* [PROBLEM TO SOLVE] Go through the listing and count the lines with "learning" in them; write only the number.
##### INPUT DATA #####
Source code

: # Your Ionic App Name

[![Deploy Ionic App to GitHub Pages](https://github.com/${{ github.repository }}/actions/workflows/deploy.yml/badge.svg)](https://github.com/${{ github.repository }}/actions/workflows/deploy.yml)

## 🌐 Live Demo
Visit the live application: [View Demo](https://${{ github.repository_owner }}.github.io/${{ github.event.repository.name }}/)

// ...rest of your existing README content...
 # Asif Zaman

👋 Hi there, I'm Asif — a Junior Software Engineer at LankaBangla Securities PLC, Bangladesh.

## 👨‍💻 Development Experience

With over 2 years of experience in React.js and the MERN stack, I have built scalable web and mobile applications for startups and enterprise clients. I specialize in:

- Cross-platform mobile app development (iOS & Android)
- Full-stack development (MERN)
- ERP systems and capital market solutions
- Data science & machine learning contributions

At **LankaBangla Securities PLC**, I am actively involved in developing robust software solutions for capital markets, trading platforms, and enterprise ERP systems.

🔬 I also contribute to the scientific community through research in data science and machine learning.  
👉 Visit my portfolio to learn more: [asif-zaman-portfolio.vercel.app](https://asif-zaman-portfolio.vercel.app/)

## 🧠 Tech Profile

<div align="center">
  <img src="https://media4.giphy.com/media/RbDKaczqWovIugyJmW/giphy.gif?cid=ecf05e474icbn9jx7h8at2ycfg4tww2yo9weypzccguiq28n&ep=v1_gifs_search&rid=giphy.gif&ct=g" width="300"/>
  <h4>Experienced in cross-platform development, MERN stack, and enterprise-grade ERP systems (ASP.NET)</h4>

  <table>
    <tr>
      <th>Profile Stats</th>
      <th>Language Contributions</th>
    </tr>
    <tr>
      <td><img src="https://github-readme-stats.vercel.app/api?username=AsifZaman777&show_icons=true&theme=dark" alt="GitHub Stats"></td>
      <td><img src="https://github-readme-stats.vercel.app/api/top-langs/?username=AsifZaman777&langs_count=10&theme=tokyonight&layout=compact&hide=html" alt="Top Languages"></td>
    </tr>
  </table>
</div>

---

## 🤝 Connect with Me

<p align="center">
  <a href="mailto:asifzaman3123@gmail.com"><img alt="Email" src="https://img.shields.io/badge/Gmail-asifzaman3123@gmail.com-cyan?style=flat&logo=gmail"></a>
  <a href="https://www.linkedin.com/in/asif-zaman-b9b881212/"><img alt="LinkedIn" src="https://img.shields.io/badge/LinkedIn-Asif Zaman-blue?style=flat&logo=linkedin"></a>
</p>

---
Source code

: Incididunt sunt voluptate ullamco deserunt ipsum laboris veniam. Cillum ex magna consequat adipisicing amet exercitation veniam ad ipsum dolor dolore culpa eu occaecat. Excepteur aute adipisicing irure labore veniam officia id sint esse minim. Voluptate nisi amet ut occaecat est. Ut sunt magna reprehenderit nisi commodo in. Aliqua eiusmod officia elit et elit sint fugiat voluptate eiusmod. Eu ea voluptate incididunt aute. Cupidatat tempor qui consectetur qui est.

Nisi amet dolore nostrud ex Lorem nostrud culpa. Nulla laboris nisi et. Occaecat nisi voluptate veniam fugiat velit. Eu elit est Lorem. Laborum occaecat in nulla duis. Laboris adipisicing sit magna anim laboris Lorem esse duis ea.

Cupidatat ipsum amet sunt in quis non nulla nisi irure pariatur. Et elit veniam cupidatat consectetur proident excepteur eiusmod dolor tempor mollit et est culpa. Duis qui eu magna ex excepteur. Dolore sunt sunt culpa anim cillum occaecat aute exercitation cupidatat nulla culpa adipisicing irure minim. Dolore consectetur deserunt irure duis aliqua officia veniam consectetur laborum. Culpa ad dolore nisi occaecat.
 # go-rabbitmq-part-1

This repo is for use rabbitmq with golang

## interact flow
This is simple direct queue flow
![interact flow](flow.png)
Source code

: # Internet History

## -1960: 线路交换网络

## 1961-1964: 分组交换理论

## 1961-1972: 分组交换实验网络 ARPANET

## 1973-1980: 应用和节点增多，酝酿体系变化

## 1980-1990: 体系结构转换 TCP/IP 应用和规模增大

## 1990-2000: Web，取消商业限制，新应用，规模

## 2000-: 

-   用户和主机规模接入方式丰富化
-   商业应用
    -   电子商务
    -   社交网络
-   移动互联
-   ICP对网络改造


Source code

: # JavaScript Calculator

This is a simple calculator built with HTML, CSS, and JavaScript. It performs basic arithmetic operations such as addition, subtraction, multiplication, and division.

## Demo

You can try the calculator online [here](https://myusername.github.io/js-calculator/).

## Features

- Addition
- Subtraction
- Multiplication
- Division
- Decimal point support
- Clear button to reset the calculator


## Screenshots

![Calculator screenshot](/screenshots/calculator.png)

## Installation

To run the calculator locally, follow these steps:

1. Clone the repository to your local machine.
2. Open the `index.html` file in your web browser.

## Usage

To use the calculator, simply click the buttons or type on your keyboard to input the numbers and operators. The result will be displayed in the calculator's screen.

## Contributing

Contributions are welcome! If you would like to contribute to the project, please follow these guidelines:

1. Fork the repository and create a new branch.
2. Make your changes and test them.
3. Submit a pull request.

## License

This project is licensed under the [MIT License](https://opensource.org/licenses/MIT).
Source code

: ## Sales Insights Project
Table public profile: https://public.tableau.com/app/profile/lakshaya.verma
#####
* [REPLY] 2